Could you repeat, exactly and with no pictures, only the lines from the start of the records through the line containing "about a font.</span></span>"?

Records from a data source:
--- --- ---

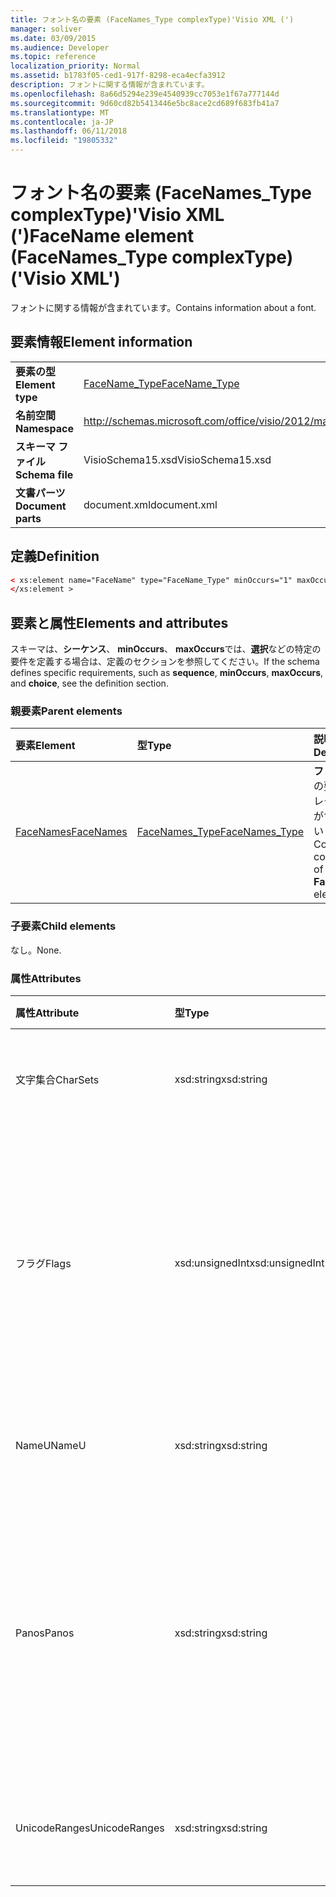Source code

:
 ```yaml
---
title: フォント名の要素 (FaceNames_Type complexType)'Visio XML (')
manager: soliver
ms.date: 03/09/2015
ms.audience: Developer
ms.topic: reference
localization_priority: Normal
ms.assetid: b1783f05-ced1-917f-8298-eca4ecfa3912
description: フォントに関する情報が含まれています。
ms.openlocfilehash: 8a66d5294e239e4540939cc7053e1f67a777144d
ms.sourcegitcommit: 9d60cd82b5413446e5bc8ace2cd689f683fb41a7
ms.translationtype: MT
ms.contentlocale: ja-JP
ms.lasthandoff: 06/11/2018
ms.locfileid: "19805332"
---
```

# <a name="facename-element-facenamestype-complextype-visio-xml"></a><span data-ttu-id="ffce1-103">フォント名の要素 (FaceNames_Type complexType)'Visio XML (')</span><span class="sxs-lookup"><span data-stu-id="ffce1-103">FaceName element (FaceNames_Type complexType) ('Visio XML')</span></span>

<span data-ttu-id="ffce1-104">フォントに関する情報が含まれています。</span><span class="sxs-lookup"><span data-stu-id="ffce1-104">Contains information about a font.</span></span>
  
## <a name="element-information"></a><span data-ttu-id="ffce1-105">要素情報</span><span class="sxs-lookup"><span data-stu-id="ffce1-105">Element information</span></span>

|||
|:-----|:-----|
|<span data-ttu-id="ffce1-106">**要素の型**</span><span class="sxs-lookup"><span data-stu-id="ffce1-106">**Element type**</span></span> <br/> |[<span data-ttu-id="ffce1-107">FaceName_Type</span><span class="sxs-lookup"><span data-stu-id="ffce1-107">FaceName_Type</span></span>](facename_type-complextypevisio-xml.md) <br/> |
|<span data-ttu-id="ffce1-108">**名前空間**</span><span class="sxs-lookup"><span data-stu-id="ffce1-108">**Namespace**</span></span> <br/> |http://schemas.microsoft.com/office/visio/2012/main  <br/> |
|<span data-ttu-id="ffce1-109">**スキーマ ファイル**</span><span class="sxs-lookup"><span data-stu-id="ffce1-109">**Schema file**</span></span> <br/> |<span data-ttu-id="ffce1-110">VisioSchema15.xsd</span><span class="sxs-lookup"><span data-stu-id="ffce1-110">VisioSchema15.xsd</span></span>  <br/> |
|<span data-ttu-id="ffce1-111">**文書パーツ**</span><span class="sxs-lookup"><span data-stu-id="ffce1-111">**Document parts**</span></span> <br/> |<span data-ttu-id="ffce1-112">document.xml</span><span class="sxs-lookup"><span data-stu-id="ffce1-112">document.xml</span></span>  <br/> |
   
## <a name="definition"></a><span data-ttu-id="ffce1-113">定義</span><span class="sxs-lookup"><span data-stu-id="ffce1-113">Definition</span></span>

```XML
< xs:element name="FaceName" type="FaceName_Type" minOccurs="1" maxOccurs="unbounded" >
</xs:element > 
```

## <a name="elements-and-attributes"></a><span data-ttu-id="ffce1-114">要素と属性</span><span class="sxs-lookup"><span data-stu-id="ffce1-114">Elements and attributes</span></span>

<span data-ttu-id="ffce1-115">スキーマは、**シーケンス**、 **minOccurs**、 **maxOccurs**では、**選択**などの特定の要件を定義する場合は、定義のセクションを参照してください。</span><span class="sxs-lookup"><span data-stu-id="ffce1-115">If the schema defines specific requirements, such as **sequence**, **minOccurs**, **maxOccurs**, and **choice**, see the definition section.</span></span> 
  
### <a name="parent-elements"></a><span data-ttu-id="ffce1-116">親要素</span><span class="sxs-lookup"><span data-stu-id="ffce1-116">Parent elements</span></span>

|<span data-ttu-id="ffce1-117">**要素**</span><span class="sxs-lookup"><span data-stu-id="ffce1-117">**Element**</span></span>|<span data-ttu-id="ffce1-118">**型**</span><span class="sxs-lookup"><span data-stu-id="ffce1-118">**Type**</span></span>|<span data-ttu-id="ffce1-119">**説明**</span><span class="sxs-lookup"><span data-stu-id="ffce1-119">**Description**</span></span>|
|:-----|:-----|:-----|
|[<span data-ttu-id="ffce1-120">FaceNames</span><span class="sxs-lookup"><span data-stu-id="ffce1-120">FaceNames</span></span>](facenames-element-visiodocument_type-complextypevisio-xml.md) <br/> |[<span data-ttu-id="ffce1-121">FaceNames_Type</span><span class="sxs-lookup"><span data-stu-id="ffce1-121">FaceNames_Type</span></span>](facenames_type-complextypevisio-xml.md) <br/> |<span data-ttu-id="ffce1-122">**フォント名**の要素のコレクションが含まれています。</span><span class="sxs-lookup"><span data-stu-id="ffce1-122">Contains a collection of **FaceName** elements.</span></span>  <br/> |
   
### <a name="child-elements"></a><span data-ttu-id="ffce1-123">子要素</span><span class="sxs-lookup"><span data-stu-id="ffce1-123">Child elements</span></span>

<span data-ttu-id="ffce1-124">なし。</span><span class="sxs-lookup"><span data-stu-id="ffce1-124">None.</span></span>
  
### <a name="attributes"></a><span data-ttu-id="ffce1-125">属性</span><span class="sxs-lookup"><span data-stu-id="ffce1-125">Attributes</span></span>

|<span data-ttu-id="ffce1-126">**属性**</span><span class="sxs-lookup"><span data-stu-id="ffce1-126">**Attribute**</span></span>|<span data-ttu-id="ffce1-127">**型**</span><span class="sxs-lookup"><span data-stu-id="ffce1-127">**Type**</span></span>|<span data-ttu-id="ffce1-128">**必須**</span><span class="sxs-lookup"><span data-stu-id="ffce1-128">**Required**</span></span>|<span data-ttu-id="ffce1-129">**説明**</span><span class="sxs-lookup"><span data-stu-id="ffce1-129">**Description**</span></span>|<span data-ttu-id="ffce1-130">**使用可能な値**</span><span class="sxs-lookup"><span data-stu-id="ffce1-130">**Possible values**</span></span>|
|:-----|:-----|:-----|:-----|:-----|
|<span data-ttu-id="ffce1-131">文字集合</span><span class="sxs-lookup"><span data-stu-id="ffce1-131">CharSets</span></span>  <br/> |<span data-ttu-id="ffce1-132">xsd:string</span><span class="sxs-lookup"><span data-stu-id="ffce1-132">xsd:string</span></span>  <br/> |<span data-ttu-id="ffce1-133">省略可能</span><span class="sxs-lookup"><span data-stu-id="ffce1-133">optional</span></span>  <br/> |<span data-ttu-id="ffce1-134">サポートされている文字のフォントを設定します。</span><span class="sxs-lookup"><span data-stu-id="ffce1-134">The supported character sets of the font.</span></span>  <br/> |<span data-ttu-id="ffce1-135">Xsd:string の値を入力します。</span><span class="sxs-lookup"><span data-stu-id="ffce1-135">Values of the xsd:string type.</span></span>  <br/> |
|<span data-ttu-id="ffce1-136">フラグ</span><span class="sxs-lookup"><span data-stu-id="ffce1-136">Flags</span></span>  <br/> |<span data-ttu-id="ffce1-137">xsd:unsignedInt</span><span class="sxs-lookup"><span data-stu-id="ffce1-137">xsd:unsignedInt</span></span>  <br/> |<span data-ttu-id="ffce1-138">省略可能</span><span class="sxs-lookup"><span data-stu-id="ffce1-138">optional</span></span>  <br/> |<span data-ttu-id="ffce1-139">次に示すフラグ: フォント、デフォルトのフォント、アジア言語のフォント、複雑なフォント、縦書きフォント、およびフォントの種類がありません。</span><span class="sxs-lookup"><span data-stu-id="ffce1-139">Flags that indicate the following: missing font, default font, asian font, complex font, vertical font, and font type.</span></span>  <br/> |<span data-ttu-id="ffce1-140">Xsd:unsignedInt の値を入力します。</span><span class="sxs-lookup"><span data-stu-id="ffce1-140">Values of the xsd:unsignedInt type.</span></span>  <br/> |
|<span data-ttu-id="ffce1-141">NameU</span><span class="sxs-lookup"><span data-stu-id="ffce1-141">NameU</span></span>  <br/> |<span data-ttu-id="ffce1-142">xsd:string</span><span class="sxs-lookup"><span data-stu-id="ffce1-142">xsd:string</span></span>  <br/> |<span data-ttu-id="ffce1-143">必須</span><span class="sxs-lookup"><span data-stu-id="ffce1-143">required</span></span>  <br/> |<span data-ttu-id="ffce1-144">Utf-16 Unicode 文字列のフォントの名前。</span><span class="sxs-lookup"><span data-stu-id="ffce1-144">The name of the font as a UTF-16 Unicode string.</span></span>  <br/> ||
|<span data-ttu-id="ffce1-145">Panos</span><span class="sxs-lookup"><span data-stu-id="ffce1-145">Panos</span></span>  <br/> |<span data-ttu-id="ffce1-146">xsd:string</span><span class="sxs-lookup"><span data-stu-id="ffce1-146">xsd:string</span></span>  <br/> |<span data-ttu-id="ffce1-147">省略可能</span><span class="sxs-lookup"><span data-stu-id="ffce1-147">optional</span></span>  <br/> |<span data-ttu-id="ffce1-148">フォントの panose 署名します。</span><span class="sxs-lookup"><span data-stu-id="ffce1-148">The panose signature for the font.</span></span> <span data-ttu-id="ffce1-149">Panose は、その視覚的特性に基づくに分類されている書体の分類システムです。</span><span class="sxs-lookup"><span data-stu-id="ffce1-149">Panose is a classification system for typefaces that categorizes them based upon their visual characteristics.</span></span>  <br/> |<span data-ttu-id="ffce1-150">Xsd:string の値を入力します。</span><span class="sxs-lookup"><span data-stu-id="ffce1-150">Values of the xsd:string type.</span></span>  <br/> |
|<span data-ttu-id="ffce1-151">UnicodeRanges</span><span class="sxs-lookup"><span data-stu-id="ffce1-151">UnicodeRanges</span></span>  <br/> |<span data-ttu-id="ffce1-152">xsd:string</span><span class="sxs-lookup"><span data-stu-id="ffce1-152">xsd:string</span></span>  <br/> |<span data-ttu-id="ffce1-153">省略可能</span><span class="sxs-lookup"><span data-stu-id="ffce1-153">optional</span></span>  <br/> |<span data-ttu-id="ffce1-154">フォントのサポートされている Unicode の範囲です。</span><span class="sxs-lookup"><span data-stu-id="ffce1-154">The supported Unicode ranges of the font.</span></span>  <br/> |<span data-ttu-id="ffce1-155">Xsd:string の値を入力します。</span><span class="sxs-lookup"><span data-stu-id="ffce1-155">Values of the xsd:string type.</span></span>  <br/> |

--- --- ---

_Answer box_
Source code

:
 ```yaml
---
title: フォント名の要素 (FaceNames_Type complexType)'Visio XML (')
manager: soliver
ms.date: 03/09/2015
ms.audience: Developer
ms.topic: reference
localization_priority: Normal
ms.assetid: b1783f05-ced1-917f-8298-eca4ecfa3912
description: フォントに関する情報が含まれています。
ms.openlocfilehash: 8a66d5294e239e4540939cc7053e1f67a777144d
ms.sourcegitcommit: 9d60cd82b5413446e5bc8ace2cd689f683fb41a7
ms.translationtype: MT
ms.contentlocale: ja-JP
ms.lasthandoff: 06/11/2018
ms.locfileid: "19805332"
---
```

# <a name="facename-element-facenamestype-complextype-visio-xml"></a><span data-ttu-id="ffce1-103">フォント名の要素 (FaceNames_Type complexType)'Visio XML (')</span><span class="sxs-lookup"><span data-stu-id="ffce1-103">FaceName element (FaceNames_Type complexType) ('Visio XML')</span></span>

<span data-ttu-id="ffce1-104">フォントに関する情報が含まれています。</span><span class="sxs-lookup"><span data-stu-id="ffce1-104">Contains information about a font.</span></span>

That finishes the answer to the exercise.